» AIM OF THE EXERCISE: Present each line of the entries below that holds the word "cong".

-- GIVEN RECORDS follows --

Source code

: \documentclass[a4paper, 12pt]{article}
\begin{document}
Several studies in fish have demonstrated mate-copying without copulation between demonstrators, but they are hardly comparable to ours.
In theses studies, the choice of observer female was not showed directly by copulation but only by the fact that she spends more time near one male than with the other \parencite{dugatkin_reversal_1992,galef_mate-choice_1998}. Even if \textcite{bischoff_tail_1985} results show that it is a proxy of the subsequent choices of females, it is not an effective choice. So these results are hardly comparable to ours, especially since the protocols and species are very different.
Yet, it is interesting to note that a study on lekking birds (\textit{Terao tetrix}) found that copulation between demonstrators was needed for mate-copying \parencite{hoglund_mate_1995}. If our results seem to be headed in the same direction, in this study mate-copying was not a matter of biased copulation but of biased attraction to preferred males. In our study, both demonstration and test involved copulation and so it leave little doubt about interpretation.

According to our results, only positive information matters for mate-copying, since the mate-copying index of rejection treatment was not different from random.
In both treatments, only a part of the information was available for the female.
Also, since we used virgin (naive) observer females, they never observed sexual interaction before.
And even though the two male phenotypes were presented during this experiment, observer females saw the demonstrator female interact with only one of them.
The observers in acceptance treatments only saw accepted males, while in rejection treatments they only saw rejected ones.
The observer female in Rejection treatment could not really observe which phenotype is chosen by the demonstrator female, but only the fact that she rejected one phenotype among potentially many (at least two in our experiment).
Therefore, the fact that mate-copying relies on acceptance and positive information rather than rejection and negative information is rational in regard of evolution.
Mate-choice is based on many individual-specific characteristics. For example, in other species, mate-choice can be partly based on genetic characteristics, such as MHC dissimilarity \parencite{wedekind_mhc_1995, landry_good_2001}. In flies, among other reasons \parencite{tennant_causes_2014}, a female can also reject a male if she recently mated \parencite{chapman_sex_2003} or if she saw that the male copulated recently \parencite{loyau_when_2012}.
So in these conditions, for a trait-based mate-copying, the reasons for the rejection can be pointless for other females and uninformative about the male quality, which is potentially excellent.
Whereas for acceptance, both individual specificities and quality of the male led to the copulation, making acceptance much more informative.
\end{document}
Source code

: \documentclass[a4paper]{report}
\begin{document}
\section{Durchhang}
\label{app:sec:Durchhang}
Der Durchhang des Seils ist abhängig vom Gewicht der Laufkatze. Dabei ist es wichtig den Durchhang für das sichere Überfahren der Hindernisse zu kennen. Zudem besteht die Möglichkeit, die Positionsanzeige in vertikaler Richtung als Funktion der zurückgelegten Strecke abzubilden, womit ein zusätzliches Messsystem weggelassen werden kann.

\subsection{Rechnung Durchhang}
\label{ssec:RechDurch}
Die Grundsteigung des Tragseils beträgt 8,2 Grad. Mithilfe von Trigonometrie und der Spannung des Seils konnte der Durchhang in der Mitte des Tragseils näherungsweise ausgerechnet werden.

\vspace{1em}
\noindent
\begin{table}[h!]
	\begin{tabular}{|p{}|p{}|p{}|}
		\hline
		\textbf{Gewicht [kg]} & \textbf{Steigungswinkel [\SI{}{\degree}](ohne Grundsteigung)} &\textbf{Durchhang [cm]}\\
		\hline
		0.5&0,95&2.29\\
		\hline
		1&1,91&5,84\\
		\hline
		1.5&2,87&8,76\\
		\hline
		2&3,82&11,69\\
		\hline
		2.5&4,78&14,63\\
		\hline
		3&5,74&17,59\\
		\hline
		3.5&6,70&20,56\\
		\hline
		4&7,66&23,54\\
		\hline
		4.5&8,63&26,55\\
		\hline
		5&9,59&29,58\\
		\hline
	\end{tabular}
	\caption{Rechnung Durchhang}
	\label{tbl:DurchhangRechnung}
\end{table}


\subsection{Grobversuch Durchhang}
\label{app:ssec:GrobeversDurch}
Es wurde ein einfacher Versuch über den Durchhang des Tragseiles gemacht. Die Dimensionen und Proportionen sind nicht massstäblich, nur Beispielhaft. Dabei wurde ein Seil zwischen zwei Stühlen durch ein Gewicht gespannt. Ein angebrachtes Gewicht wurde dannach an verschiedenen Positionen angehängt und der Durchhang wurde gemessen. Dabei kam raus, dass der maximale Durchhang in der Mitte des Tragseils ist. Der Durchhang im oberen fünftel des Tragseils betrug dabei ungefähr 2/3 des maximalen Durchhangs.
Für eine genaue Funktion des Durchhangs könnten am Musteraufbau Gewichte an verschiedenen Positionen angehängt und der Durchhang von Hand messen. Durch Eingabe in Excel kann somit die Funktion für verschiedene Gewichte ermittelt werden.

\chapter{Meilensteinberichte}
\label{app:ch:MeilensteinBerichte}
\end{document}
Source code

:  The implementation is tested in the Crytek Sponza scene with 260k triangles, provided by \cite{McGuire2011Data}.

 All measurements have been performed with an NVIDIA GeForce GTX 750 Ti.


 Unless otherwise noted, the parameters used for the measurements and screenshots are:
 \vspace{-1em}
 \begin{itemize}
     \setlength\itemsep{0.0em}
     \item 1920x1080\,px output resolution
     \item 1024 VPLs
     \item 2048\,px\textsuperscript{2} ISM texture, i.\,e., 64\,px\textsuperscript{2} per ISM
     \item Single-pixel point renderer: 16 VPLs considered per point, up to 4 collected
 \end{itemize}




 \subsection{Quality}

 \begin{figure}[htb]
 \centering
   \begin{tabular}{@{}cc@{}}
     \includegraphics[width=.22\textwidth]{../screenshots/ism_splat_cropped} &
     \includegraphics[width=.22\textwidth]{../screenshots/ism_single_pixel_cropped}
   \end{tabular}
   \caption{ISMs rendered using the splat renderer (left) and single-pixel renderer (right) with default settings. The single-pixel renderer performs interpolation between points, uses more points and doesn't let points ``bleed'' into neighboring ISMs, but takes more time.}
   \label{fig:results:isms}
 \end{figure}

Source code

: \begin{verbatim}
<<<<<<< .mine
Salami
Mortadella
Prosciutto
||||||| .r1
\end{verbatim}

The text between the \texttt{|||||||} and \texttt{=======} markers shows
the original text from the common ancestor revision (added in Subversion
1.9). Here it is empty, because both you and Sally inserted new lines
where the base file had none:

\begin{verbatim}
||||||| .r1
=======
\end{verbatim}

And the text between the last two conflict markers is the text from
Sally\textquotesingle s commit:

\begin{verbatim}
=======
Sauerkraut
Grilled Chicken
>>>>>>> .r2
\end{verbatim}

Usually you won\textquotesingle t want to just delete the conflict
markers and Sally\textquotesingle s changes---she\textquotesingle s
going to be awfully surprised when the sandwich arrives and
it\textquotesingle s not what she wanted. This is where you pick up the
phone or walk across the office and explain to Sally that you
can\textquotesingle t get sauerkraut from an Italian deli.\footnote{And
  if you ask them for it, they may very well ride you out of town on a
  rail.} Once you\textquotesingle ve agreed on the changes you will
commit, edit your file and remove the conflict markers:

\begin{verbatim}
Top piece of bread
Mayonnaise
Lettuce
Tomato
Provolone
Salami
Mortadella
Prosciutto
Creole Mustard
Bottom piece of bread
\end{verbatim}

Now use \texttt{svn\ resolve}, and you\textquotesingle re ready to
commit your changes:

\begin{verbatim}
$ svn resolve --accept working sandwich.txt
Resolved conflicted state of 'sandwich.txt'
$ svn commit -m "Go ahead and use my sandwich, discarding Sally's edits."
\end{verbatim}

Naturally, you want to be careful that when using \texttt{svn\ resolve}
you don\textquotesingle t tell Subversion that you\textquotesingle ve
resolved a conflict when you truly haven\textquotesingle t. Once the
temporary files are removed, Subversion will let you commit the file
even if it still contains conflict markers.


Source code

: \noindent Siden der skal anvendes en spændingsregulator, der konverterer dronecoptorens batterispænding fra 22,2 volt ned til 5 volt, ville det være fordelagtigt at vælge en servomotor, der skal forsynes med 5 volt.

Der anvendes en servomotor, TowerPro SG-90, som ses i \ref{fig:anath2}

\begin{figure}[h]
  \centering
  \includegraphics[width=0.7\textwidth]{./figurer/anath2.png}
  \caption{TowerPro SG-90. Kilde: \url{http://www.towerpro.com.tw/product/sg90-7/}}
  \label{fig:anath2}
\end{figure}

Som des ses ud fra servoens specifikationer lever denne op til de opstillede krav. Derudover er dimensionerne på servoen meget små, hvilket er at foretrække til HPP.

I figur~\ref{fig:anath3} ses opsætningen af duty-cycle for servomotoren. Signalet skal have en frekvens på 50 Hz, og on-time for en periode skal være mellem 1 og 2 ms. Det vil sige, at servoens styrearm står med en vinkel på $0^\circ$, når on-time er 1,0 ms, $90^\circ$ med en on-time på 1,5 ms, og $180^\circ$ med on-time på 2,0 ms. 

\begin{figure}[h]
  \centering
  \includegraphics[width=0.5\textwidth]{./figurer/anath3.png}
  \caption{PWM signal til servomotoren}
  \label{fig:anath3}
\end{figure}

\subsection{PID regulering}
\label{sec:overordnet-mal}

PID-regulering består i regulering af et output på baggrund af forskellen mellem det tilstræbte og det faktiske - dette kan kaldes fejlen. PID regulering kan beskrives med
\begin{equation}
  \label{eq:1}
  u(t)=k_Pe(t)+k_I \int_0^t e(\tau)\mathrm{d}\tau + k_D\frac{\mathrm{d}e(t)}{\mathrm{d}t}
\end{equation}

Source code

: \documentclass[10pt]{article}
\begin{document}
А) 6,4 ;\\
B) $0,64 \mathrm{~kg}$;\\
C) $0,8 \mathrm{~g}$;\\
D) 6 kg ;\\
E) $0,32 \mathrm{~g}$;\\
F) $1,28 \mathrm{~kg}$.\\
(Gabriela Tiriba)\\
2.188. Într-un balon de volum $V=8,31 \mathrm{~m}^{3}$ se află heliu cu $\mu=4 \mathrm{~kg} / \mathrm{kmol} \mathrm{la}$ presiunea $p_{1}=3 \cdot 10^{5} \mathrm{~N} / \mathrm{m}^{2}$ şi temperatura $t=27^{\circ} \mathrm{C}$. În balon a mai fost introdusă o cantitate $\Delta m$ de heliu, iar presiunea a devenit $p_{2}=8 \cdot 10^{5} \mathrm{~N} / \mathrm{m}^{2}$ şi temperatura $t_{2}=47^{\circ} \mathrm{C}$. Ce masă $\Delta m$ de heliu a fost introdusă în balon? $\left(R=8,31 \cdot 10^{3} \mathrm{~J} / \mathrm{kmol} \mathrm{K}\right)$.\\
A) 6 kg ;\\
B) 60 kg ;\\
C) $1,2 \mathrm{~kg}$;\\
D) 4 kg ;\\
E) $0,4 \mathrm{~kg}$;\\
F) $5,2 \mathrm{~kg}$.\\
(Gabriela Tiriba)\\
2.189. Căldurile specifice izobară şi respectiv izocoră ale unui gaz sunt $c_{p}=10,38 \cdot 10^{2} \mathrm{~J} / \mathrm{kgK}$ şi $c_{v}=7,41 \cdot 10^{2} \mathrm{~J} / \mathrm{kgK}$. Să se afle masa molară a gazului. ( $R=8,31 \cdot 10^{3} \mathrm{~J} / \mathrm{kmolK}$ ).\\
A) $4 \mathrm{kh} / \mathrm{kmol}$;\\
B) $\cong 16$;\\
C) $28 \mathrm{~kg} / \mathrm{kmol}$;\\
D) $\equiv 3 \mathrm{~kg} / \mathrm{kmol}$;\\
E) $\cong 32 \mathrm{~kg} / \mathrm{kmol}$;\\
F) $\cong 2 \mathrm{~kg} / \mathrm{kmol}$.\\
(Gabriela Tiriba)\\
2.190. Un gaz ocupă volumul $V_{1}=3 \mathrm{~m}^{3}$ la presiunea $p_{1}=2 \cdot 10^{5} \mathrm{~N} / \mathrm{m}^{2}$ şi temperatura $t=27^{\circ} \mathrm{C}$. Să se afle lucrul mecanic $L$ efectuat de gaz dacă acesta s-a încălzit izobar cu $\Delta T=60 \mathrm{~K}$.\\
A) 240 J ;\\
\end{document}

-- GIVEN RECORDS concluded --

» EXERCISE OUTPUT:
B) $\cong 16$;\\
E) $\cong 32 \mathrm{~kg} / \mathrm{kmol}$;\\
F) $\cong 2 \mathrm{~kg} / \mathrm{kmol}$.\\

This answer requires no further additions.